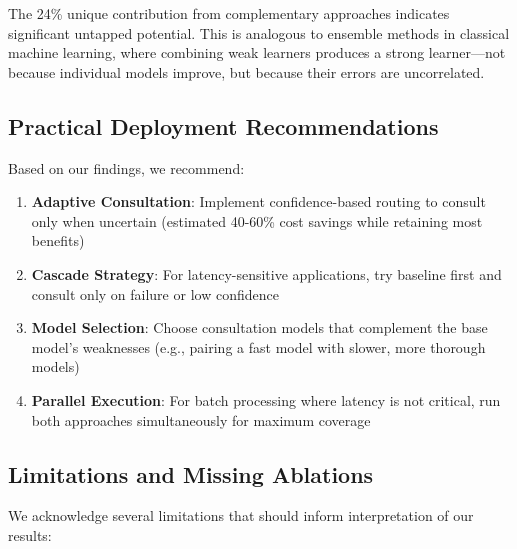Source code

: \documentclass[11pt,a4paper]{article}
\begin{document}
The 24\% unique contribution from complementary approaches indicates significant untapped potential. This is analogous to ensemble methods in classical machine learning, where combining weak learners produces a strong learner---not because individual models improve, but because their errors are uncorrelated.

\subsection{Practical Deployment Recommendations}

Based on our findings, we recommend:
\begin{enumerate}
    \item \textbf{Adaptive Consultation}: Implement confidence-based routing to consult only when uncertain (estimated 40-60\% cost savings while retaining most benefits)
    \item \textbf{Cascade Strategy}: For latency-sensitive applications, try baseline first and consult only on failure or low confidence
    \item \textbf{Model Selection}: Choose consultation models that complement the base model's weaknesses (e.g., pairing a fast model with slower, more thorough models)
    \item \textbf{Parallel Execution}: For batch processing where latency is not critical, run both approaches simultaneously for maximum coverage
\end{enumerate}

\subsection{Limitations and Missing Ablations}

We acknowledge several limitations that should inform interpretation of our results:
\end{document}
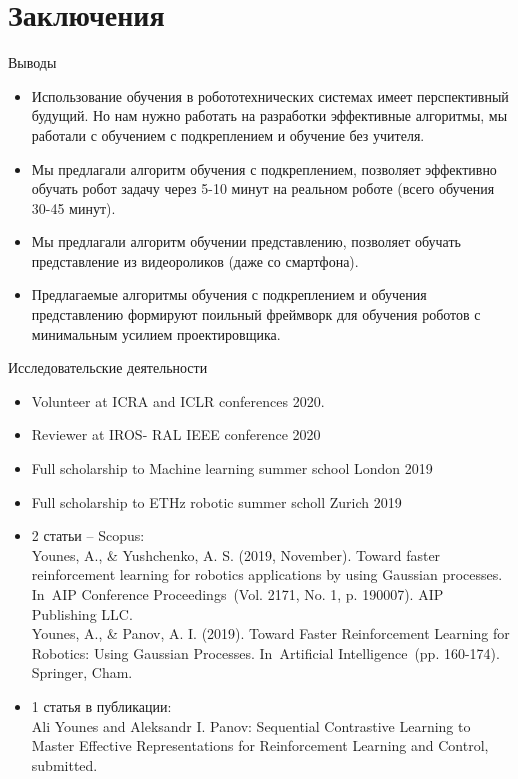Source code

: \documentclass{beamer}
\begin{document}
\section{Заключения}
\begin{frame}{Выводы}
\begin{itemize}
    \item <1> Использование обучения в робототехнических системах имеет перспективный будущий. Но нам нужно работать на разработки эффективные алгоритмы, мы работали с обучением с подкреплением и обучение без учителя.
    \item <2> Мы предлагали алгоритм обучения с подкреплением, позволяет эффективно обучать робот задачу через 5-10 минут на реальном роботе (всего обучения 30-45 минут).
    \item <3> Мы предлагали алгоритм обучении представлению, позволяет обучать представление из видеороликов (даже со смартфона).
    \item <4> Предлагаемые алгоритмы обучения с подкреплением и обучения представлению формируют поильный фреймворк для обучения роботов с минимальным усилием проектировщика.
\end{itemize}
\end{frame}
\begin{frame}{Исследовательские деятельности}
\begin{itemize}
    \item Volunteer at ICRA and ICLR conferences 2020.
    \item Reviewer at IROS- RAL IEEE conference 2020
    \item Full scholarship to Machine learning summer school London 2019
    \item Full scholarship to ETHz robotic summer scholl Zurich 2019
    \item 2 статьи – Scopus:\\
    Younes, A., & Yushchenko, A. S. (2019, November). Toward faster reinforcement learning for robotics applications by using Gaussian processes. In AIP Conference Proceedings (Vol. 2171, No. 1, p. 190007). AIP Publishing LLC.\\
    Younes, A., & Panov, A. I. (2019). Toward Faster Reinforcement Learning for Robotics: Using Gaussian Processes. In Artificial Intelligence (pp. 160-174). Springer, Cham.
    \item 1 статья в публикации:\\
    Ali Younes and Aleksandr I. Panov: Sequential Contrastive Learning to Master Effective Representations for Reinforcement Learning and Control, submitted.
\end{itemize}
\end{frame}
\end{document}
====================
Work to be completed :: Among the lines above, show every one that contains the string "documentclass".

The completed task ::
: \documentclass[11pt,a4paper]{article}
: \documentclass{beamer}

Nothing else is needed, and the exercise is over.